Dataset items:
▼▼▼

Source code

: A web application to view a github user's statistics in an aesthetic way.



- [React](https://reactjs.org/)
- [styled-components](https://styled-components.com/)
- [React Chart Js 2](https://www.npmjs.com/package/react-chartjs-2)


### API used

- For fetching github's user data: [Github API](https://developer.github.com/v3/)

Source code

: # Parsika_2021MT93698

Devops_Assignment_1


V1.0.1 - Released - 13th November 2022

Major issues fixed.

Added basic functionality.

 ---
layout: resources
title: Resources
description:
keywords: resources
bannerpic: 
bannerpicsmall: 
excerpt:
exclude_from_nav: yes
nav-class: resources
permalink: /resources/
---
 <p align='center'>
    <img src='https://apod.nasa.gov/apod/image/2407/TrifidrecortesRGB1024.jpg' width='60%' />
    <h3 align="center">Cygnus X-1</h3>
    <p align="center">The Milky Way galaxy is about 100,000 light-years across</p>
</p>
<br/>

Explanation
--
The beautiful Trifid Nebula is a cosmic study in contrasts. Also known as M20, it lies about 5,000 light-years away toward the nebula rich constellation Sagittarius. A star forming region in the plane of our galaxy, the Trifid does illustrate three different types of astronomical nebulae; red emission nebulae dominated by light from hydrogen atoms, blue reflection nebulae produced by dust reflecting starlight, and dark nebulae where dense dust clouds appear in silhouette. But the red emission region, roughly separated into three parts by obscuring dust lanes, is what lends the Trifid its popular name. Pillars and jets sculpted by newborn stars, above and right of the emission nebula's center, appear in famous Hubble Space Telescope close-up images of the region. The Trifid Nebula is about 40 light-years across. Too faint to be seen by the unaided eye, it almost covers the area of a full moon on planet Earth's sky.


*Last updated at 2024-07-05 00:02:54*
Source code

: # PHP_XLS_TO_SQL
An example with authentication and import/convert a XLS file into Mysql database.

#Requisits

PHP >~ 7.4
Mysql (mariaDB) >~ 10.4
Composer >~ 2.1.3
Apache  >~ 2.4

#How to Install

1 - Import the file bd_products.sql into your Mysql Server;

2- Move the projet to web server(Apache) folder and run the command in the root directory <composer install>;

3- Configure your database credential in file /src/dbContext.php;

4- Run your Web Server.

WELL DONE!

▲▲▲

▶ [Problem]: Retype, exactly as shown, the lines from the one with "2- Move the" through the end of the records.

▶ [Output for this exercise]:
2- Move the projet to web server(Apache) folder and run the command in the root directory <composer install>;

3- Configure your database credential in file /src/dbContext.php;

4- Run your Web Server.

WELL DONE!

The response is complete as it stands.